Impoverished Papua, where a low-level insurgency against Indonesian control has simmered for decades, has seen two weeks of mass protests and deadly riots sparked by anger over racism and fresh calls for self-rule.
The four foreigners entered the island region on a yacht through the port of Sorong on August 10, Indonesian immigration official Erlangga Dwi Saputra told AFP.
They were “suspected of taking part in demonstrations demanding Papua’s independence in front of Sorong mayor’s office”, the local immigration department said in a statement.
It came as police in Papua, Indonesia’s easternmost territory which shares a border with independent Papua New Guinea, banned demonstrations that could lead to “anarchist acts”.
On Sunday, police said dozens had been arrested in connection with rioting in the region’s capital, while Indonesia said it would deploy around 2,500 more police and troops to the province.
The Australians — identified as Tom Baxter, 37, Danielle Hellyer, 31, Ruth Irene Cobbold, 25, and Cheryl Melinda Davidson, 36 — were flown out of Papua to the island of Bali on Monday, Saputra said.

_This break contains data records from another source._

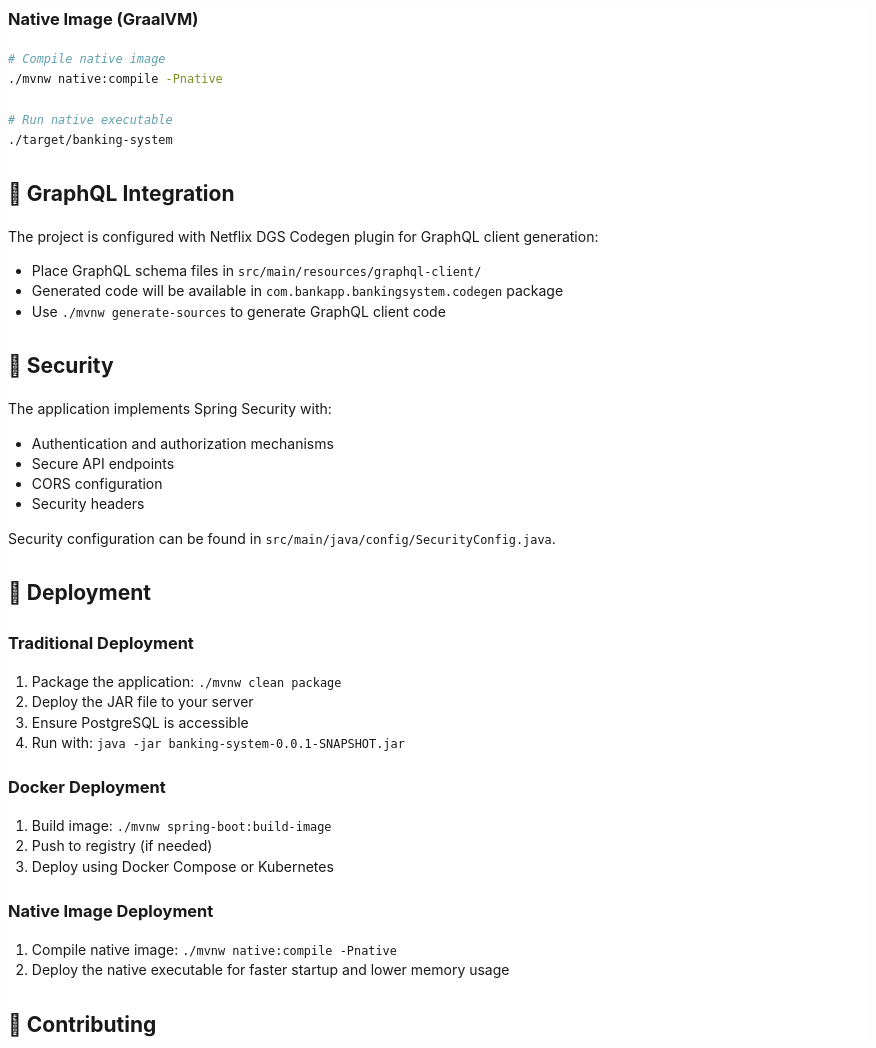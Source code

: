 ### Native Image (GraalVM)

```bash
# Compile native image
./mvnw native:compile -Pnative

# Run native executable
./target/banking-system
```


## 🎯 GraphQL Integration

The project is configured with Netflix DGS Codegen plugin for GraphQL client generation:

- Place GraphQL schema files in `src/main/resources/graphql-client/`
- Generated code will be available in `com.bankapp.bankingsystem.codegen` package
- Use `./mvnw generate-sources` to generate GraphQL client code

## 🔐 Security

The application implements Spring Security with:

- Authentication and authorization mechanisms
- Secure API endpoints
- CORS configuration
- Security headers

Security configuration can be found in `src/main/java/config/SecurityConfig.java`.

## 🚢 Deployment

### Traditional Deployment

1. Package the application: `./mvnw clean package`
2. Deploy the JAR file to your server
3. Ensure PostgreSQL is accessible
4. Run with: `java -jar banking-system-0.0.1-SNAPSHOT.jar`

### Docker Deployment

1. Build image: `./mvnw spring-boot:build-image`
2. Push to registry (if needed)
3. Deploy using Docker Compose or Kubernetes

### Native Image Deployment

1. Compile native image: `./mvnw native:compile -Pnative`
2. Deploy the native executable for faster startup and lower memory usage

## 🤝 Contributing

Three were due to fly to Australia on Monday evening, while Davidson will be sent there on Wednesday.
According to Saputra, three of the four had participated in a demonstration in Sorong and raised the forbidden “Morning Star” Papuan flag on August 27. Police found the fourth on the group’s yacht, he added.
The unrest across Papua appears to have been triggered by the mid-August arrest of dozens of Papuan students in Java, who were also racially abused.
Jakarta took control of the former Dutch colony in the 1960s after an independence referendum widely viewed as a sham.
Indonesian authorities are deeply sensitive about Papua. In May, a Polish man was sentenced to five years in prison for plotting with rebels to overthrow the government in the province.